According to a later saga tradition this defection was due to the massacre of a separate force of Danish troops brought to England by Swein and commanded by Thorkell's brother Hemming. The chronicle of Florence of Worcester claims that the 40 ships which deserted Æthelred to join Cnut's invasion force after its arrival in England, under the leadership of Ealdorman Eadric Streona of Mercia, were manned by Danish crews. If so, these may have been the residue of Thorkell's former followers who had remained in Æthelred's service when their leader left.

While the upheavals of 1015 thus ended, this experiment of keeping a standing, tax-funded force of Scandinavian mercenaries in England set a precedent which was followed by Cnut after his conquest of England, completed in 1016. Most of his invasion army was dismissed and returned home, but 40 ships and their crews were retained in the king's service.

The 12th-century Danish chronicler Sven Aggesen told a story of how these men were selected. According to this tale, Cnut had attracted a large number of men and many had not had the opportunity to distinguish themselves in battle. Consequently, he decided to select those that were the most prominent in origin or wealth in order to form a royal bodyguard. Therefore, he had a herald proclaim that only those who had especially valuable weapons would have the distinction of counting themselves among the king's housecarls. After this proclamation, those who were less affluent retired while the successful warriors, who had gathered considerable amounts of spoils of war, used their wealth to embellish their weaponry with gold and silver. He selected 3,000 men who were thenceforth the Thingmen.

The Thingmen had their own laws, which enforced quality within the unit, even going so far as to make the men equal to the king.

===Later development and dissolution===

Under Cnut, the system of direct taxation in silver, based on an assessment of land value, which had been used as an occasional expedient by Æthelred to raise individual lump sums of Danegeld, became a regular annual form of levy to support this standing force, a payment now known as heregeld (army-tax). Each man was paid 8 marks of silver, 12 marks for the helmsman who commanded each ship. As the new Danish dynasty consolidated its position, the number of troops employed was considerably diminished. By the reign of Cnut's son Harold Harefoot, who came to power in 1035, only 16 ships were kept in service.

Harold's half-brother Harthacnut, who succeeded him in 1040 and arrived with a fleet from Denmark, dramatically increased the tax burden to pay for 60 or 62 ships in the first year of his rule in England, but reduced this force to 32 ships in 1041. This tax increase provoked violent unrest.

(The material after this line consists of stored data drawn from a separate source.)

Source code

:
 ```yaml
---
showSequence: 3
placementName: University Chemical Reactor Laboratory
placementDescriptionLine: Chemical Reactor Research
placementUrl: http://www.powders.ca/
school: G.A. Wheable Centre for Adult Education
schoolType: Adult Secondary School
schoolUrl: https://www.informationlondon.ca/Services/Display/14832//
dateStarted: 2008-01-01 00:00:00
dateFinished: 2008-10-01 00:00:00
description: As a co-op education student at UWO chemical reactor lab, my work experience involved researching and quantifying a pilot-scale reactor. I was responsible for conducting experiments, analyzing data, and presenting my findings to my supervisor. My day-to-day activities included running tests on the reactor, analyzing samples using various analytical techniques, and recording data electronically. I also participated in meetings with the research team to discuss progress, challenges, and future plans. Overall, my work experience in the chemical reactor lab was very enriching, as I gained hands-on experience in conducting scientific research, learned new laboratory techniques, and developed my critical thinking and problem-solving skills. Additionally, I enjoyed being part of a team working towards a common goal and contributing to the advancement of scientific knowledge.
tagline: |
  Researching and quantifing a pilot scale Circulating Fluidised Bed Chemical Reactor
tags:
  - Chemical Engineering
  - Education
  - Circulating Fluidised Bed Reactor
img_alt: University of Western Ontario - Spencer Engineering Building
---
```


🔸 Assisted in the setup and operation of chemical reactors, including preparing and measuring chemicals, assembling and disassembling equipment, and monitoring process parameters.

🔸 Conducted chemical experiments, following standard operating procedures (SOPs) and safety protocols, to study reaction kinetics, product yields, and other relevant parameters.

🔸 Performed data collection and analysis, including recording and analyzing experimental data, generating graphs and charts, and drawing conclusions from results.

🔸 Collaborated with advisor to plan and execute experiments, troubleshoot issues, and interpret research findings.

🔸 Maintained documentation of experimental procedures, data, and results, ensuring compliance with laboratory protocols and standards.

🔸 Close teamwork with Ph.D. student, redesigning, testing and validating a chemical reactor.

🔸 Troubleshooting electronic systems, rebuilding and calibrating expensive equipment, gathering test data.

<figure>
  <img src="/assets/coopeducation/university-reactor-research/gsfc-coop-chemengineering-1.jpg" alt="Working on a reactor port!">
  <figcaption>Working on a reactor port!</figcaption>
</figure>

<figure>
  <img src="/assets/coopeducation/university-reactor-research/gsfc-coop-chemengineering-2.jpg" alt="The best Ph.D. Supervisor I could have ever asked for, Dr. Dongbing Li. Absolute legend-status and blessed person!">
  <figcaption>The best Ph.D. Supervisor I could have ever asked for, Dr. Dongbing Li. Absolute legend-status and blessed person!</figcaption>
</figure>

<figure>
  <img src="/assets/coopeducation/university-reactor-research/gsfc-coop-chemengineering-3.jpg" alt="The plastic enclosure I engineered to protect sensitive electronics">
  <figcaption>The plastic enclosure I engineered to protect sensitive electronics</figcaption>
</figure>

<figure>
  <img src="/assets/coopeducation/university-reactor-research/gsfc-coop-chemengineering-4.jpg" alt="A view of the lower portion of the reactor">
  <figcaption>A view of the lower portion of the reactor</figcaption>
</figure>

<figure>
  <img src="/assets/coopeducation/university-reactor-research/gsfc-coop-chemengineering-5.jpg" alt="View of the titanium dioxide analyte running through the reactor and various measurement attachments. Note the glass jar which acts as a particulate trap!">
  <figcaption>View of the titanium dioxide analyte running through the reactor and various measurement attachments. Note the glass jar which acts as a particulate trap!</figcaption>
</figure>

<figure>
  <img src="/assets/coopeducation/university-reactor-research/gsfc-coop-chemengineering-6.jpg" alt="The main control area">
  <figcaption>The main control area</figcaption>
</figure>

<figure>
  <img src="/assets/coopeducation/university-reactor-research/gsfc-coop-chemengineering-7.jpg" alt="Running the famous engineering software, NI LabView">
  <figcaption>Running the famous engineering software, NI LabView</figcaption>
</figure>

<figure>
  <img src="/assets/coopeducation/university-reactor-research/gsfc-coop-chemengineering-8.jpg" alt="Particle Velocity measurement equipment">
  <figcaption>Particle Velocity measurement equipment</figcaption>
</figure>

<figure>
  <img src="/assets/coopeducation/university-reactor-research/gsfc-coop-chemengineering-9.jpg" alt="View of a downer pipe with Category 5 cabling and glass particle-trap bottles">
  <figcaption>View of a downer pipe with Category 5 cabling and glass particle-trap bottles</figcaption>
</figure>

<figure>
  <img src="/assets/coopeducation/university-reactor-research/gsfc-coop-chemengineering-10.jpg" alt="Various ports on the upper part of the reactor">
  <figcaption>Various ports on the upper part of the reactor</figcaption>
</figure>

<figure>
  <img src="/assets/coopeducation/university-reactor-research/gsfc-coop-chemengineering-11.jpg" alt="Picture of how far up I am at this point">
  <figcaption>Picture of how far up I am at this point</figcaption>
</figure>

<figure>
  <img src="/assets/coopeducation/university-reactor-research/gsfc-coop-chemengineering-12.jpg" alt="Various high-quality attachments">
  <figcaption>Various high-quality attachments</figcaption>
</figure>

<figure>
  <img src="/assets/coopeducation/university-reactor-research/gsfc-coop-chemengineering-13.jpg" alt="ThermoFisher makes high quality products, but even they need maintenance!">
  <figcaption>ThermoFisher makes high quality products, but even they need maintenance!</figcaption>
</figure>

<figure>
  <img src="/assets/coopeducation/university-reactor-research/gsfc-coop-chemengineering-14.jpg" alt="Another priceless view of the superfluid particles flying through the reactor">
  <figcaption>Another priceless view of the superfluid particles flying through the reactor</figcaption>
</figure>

Under Edward the Confessor, who came to the throne in 1042, the standing force was further reduced and by 1050 he was employing only 14 ships. In that year 9 of these were dismissed and in 1051 the remaining force was disbanded and the heregeld was abolished.

==Runestones==
Several of its members are commemorated on runestones, such as the Viking Runestones and the England Runestones. One example is the Komstad Runestone which was raised in memory of the marshall Vrái, who had served in England with his brother Gunni, something that Vrái reported himself on the Sävsjö Runestone.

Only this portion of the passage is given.